What is Apache Apex?

Apache Apex is native YARN based platform that helps application developer to write stream oriented as well as Batch oriented applications. It is designed to process data in-motion, in distributed, highly performant, fault tolerant way. Icing over this is the easy API, which enables users to write their java code with limited knowledge of stream processing.

The Apex is based on separate functional and operational specifications rather compounding them together. This makes application developers focus on writing User Defined Functions without having to think about how they will operate in distributed environment.
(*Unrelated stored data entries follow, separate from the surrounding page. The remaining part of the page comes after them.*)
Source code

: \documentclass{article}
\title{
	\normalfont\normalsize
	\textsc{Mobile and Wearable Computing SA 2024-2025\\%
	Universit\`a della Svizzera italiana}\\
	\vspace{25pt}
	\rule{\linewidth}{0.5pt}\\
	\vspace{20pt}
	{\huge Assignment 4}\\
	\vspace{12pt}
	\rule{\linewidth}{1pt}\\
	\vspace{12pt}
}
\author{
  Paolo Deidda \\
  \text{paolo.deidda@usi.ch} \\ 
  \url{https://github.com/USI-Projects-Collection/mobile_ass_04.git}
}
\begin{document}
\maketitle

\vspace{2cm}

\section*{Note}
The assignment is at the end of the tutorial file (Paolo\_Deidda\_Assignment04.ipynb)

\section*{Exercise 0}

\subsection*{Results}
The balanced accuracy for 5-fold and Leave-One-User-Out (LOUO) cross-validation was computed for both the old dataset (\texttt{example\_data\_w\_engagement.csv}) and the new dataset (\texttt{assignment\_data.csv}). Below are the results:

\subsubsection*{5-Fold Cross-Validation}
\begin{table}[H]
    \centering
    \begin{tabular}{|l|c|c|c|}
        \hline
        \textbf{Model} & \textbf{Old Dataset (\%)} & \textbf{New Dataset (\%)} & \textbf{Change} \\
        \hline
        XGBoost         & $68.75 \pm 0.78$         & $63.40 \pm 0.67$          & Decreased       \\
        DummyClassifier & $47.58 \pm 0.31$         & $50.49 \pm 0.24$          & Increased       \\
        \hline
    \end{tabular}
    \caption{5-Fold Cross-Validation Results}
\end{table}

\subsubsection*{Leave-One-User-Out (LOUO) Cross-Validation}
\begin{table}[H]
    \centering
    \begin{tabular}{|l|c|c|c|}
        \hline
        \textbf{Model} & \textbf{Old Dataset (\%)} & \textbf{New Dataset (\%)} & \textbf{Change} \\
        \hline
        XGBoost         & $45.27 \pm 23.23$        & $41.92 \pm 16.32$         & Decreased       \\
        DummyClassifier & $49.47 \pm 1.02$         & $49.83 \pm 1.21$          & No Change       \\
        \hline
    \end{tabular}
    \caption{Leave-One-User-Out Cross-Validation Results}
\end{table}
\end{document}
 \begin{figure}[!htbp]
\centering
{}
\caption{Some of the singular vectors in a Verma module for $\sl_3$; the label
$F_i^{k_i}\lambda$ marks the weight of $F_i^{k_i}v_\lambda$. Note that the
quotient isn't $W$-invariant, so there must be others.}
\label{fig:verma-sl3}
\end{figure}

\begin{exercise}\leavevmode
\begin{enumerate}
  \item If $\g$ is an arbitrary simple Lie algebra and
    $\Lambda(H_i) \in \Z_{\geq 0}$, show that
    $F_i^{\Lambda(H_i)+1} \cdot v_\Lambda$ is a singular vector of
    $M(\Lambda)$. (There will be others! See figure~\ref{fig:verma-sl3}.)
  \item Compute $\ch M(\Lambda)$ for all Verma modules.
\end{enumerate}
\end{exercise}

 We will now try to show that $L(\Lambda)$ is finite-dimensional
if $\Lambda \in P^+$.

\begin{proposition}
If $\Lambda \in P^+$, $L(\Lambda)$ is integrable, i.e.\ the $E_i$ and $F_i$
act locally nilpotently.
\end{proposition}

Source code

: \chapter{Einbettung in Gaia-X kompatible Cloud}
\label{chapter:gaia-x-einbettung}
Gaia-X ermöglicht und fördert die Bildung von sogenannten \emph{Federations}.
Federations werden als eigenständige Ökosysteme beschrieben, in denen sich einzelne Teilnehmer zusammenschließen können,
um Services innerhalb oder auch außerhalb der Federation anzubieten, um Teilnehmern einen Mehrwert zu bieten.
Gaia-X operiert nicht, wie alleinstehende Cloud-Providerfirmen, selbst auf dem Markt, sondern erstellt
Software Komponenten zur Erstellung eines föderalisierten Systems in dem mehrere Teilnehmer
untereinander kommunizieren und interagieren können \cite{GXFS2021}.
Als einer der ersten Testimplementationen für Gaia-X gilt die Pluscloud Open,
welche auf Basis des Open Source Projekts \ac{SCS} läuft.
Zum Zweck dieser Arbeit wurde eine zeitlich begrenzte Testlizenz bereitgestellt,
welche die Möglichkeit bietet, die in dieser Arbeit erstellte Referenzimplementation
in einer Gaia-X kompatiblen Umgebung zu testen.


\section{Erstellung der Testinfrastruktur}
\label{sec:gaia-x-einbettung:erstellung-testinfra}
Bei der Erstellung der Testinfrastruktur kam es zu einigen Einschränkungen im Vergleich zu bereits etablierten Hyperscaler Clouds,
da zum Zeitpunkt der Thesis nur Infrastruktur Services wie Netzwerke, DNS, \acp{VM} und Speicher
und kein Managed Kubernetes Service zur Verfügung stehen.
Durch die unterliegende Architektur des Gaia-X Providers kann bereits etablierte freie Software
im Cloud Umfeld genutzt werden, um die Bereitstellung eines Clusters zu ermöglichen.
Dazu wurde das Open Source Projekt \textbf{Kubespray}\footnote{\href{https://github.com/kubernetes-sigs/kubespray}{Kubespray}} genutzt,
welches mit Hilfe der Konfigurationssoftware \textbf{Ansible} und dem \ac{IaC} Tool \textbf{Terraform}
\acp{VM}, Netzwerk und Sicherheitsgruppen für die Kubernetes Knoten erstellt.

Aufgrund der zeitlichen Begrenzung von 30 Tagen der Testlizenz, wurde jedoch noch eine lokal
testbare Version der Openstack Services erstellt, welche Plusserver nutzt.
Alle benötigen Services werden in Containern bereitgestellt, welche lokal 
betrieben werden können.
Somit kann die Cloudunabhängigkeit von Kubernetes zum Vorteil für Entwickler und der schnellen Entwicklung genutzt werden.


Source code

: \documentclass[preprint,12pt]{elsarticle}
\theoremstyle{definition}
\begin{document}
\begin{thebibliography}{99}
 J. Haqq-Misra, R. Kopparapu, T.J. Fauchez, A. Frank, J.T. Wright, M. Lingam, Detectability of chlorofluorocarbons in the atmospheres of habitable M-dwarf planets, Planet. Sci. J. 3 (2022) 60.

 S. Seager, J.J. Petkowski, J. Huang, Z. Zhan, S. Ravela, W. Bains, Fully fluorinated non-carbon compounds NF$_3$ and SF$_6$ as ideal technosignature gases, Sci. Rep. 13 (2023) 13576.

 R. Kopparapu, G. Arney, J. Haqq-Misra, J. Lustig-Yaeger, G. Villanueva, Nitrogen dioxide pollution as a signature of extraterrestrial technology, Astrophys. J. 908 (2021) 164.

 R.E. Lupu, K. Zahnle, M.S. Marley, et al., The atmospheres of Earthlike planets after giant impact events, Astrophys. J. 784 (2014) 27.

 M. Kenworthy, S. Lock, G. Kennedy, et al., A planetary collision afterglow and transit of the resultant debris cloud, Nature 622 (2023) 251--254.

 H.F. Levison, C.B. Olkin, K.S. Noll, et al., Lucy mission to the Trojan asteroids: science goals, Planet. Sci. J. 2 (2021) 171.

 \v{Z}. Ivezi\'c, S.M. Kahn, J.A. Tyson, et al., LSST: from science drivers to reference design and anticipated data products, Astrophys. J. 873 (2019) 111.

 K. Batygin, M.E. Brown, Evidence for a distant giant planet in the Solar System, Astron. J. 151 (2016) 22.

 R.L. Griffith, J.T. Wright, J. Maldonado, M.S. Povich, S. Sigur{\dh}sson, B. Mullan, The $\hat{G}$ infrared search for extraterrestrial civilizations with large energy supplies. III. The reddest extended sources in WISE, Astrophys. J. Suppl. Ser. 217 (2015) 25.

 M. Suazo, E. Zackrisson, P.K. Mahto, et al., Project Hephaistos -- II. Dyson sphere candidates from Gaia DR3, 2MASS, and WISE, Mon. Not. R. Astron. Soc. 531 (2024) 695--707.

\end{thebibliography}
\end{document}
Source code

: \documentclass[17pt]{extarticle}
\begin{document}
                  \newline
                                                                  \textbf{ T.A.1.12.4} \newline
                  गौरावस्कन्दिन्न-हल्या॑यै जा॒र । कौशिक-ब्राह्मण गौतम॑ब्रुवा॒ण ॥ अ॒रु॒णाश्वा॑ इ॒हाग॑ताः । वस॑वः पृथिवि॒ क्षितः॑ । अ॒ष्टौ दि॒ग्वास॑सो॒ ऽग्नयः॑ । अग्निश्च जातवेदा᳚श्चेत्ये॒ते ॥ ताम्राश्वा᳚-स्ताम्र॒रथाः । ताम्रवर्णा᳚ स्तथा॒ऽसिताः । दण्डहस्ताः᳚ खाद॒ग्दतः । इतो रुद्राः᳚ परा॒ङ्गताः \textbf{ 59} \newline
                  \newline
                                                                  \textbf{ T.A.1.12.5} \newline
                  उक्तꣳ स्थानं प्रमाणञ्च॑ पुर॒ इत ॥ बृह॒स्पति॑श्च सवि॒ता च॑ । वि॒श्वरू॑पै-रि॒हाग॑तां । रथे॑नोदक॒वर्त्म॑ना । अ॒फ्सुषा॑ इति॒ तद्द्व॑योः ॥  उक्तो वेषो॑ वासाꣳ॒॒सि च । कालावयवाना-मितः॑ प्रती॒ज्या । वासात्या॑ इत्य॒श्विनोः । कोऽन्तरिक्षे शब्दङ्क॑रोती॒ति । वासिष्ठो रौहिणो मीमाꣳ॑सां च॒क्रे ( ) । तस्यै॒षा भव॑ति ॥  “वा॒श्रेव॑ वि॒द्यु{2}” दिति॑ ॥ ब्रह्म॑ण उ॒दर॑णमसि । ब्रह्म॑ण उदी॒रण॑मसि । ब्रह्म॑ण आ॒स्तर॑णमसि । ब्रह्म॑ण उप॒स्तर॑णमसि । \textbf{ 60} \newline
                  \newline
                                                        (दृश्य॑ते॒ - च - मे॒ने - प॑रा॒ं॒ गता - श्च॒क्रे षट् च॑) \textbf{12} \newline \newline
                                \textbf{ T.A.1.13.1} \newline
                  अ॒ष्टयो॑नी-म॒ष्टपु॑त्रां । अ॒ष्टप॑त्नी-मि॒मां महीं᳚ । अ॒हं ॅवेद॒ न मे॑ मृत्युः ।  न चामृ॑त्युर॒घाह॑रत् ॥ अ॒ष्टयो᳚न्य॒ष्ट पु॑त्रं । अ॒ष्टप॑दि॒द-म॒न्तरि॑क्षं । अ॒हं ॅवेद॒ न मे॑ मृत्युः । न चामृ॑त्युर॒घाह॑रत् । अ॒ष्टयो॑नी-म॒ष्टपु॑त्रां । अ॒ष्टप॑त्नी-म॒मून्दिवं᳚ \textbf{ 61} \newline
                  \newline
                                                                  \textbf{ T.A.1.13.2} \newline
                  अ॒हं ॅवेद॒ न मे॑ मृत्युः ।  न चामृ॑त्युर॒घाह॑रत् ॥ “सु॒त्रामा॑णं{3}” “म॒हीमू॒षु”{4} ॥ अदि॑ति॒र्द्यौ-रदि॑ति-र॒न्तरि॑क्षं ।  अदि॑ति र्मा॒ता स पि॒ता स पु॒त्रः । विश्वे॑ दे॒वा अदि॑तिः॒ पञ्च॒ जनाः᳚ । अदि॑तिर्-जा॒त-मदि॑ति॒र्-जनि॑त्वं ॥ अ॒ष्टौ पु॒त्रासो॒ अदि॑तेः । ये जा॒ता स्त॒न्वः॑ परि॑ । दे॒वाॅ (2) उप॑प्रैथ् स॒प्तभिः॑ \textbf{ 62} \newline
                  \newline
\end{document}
Apache Apex has rich library of commonly used functions. These are added as part of Apache Apex-Malhar library. This library has operators to access different filesystems, databases, message queues. Community is adding operators’ day-by-day making application developers life more easy.

What are core Blocks of Apache Apex?

The architecture of Apex is very simple. Apex has Malhar, an operator library and core engine to work with. Core of Apex could be depicted as follow, they are often referred as major blocks of Apache Apex.

core blocks of Apache Apex

You can clearly separate layers and can get overview where it fits. Let us see information about these blocks.

  1. StrAM (Stream Application Master)
    StrAM is a YARN Application Master. Its responsibility includes stream application launch, resource allocation, scheduling logical DAG’s. Along with these YARN operations, StrAM initializes operators, streams. StrAM also gathers statistics from its children.
  2. State Snapshot
    Stream processing frameworks could not afford losing processed results. In addition, they must know how much they have processed in order to correctly process records after they recovered from failure. So periodically, check pointing is important in stream processing.  In Apex, StrAM keeps track of check pointing and at operator boundary, periodically check pointing is carried out on HDFS.
    StrAM is access point for REST API. External tools can access this REST API and do integrate with any external application.
  4. Tools
    Apex provides CLI to launch and monitor Apex applications. Even we can build our own with the help of REST API’s. Along with CLI, application can configure with static configuration scripts for automated launch.
  5. Partitioning
  6. Apex provides partitioning based on keys and dynamic load balancing. Even user can define its own partitioning scheme.

  7. Dynamic Modifications
  8. Apache Apex has this very useful and unique feature. It supports Logical DAG change, Physical execution plan change.

  9. SLA Analysis
    Apache Apex do SLA analysis on its own periodically. It does latency, bottleneck and throughput analysis and adds more resources to meet SLA configured.
  10. Security
  11. Apex supports Kerberos. Underlying secured Hadoop cluster, it can access with inherent Kerberos integration.

  12. High Availability
    Apache Apex utilizes YARN’s restarting functionality and restarts from last check pointed state. 
  13. Malhar
    Apache Apex –Malhar is operator’s library with numerous operators. These operators are categorized into
    • Input / Output operators
      Under this category, currently Malhar has operators to read/write from
    • File System
    • RDBMS
    • NoSQL stores
    • Message Queues
    • In-memory databases
    • Social Media
  14. Computation Operators –
  15. Malhar has many operators that will help in actual business logic implementation. This library has

        • Pattern Matching
        • Stats and Math
        • Machine Learning
        • Parsers
        • Social Media
      • Buffer Servers

      Buffer servers lie at each operator boundary. In case of data, local operator buffer servers can be after strings of operators. The main purpose of them is temporary hold data at edges before forwarding to next. They important role when node is recovered from failure. Buffer servers load data from last check-pointed state to replay

      What is Apex Application programming model?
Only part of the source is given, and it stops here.